In April of 2007, the operator of the three U.S.-flag cruise
vessels operating solely in Hawaii pursuant to the 2003 Act announced
their intent to withdraw the PRIDE OF HAWAII from the Hawaii market and
redeploy her to Europe. The operator intends to re-flag the vessel to
foreign registry, directly resulting in the loss of over 1,100
crewmember jobs. The primary reason cited for this decision is the
rapid increase in foreign-flag competition entering the Hawaii market
[[Page 65489]]
from the West Coast. This competition is evidenced in published cruise
itineraries of foreign-flag carriers offering a variety of round trip
cruises that depart from a U.S. port, call at several Hawaiian ports,
then proceed to Ensenada, Mexico for a brief period, usually in the
early morning, and ultimately return to the original U.S. port of
embarkation where the passengers disembark to complete their cruise.

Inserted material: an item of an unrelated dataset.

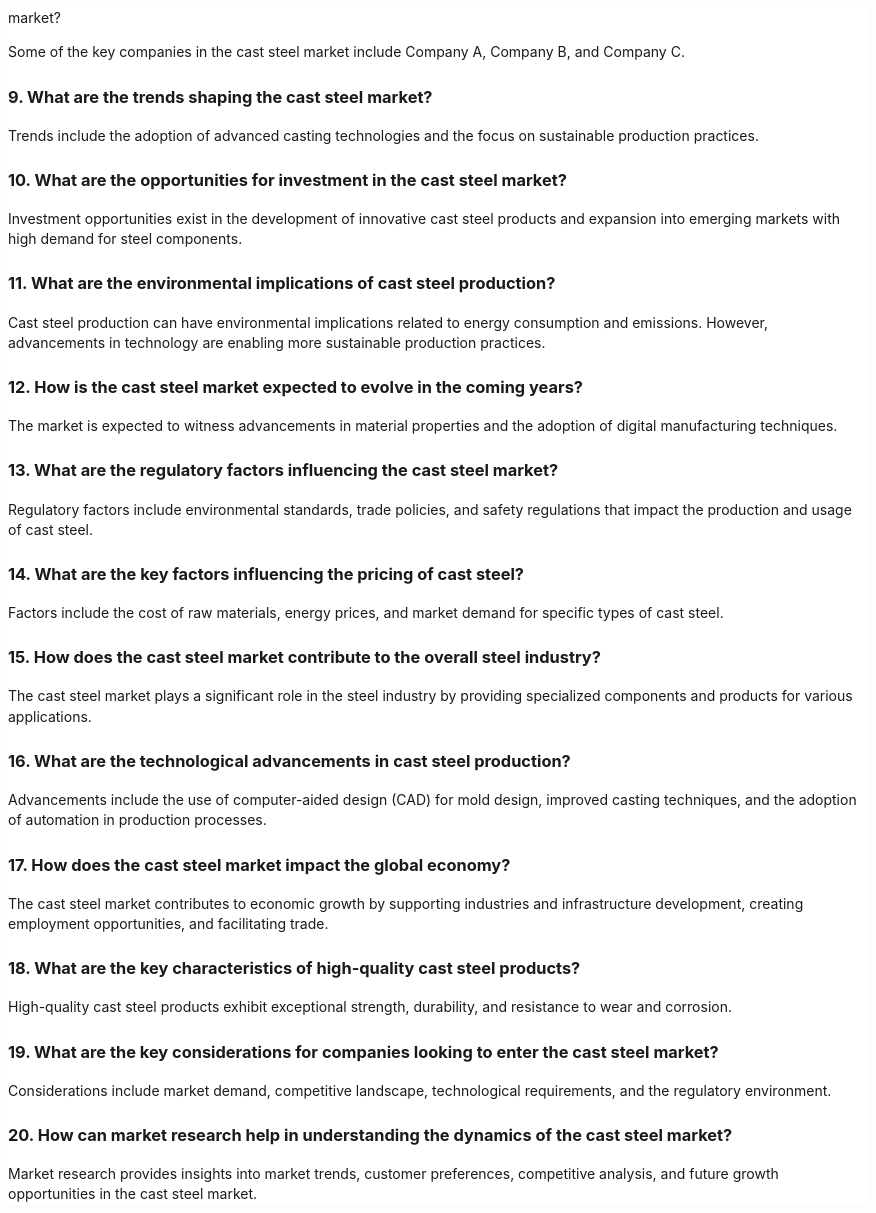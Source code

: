 market?</h3><p>Some of the key companies in the cast steel market include Company A, Company B, and Company C.</p><h3>9. What are the trends shaping the cast steel market?</h3><p>Trends include the adoption of advanced casting technologies and the focus on sustainable production practices.</p><h3>10. What are the opportunities for investment in the cast steel market?</h3><p>Investment opportunities exist in the development of innovative cast steel products and expansion into emerging markets with high demand for steel components.</p><h3>11. What are the environmental implications of cast steel production?</h3><p>Cast steel production can have environmental implications related to energy consumption and emissions. However, advancements in technology are enabling more sustainable production practices.</p><h3>12. How is the cast steel market expected to evolve in the coming years?</h3><p>The market is expected to witness advancements in material properties and the adoption of digital manufacturing techniques.</p><h3>13. What are the regulatory factors influencing the cast steel market?</h3><p>Regulatory factors include environmental standards, trade policies, and safety regulations that impact the production and usage of cast steel.</p><h3>14. What are the key factors influencing the pricing of cast steel?</h3><p>Factors include the cost of raw materials, energy prices, and market demand for specific types of cast steel.</p><h3>15. How does the cast steel market contribute to the overall steel industry?</h3><p>The cast steel market plays a significant role in the steel industry by providing specialized components and products for various applications.</p><h3>16. What are the technological advancements in cast steel production?</h3><p>Advancements include the use of computer-aided design (CAD) for mold design, improved casting techniques, and the adoption of automation in production processes.</p><h3>17. How does the cast steel market impact the global economy?</h3><p>The cast steel market contributes to economic growth by supporting industries and infrastructure development, creating employment opportunities, and facilitating trade.</p><h3>18. What are the key characteristics of high-quality cast steel products?</h3><p>High-quality cast steel products exhibit exceptional strength, durability, and resistance to wear and corrosion.</p><h3>19. What are the key considerations for companies looking to enter the cast steel market?</h3><p>Considerations include market demand, competitive landscape, technological requirements, and the regulatory environment.</p><h3>20. How can market research help in understanding the dynamics of the cast steel market?</h3><p>Market research provides insights into market trends, customer preferences, competitive analysis, and future growth opportunities in the cast steel market.</p></body></html></strong></p>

These cruises are often marketed as ``Hawaii cruises'' and except for
the brief stop in the nearby foreign port of Ensenada, are purely
coastwise in nature. It is these cruise itineraries that pose an
imminent threat to the two remaining U.S.-flagged, coastwise endorsed
passenger vessels that, pursuant to the 2003 Act, are currently
engaging in cruise itineraries that include only ports of call within
the Hawaiian Islands.
V. Preliminary Notice
In response to MARAD's concerns, CBP sent letters to two carriers
known to operate the itineraries in question, as well as to the Cruise
Lines International Association, Inc., stating that CBP believes that
these itineraries are contrary to the PVSA because it appears that the
primary objective of the Ensenada stop is evasion of the PVSA. The
letters further indicated that CBP is taking steps to publish this
position.
VI. CBP's Proposed Interpretive Rule
Accordingly, in this document, CBP is proposing to provide that
cruise itineraries for non-qualified coastwise vessels which allow
passengers to board at a U.S. port, call at several Hawaiian ports,
proceed to a foreign port or ports for a brief period, and then
ultimately return to the original U.S. port of embarkation for
disembarkation are not consistent with the PVSA and the regulations
promulgated pursuant thereto. Specifically, CBP interprets a voyage to
be ``solely to one or more coastwise ports'' even where it stops at a
foreign port, unless the stop at the foreign port is a legitimate
object of the cruise. CBP will presume that a stop at a foreign port is
not a legitimate object of the cruise unless:
(1) The stop lasts at least 48 hours at the foreign port;
(2) The amount of time at the foreign port is more than 50 percent
of the total amount of time at the U.S. ports of call; and
(3) The passengers are permitted to go ashore temporarily at the
foreign port.
Accordingly, CBP proposes to adopt an interpretive rule under which
it will presume that any cruise itinerary that does not include a
foreign port call that satisfies each of these three criteria
constitutes coastwise transportation of passengers in violation of 19
CFR 4.80a(b)(1).
Dated: November 16, 2007.
W. Ralph Basham,
Commissioner, Customs and Border Protection.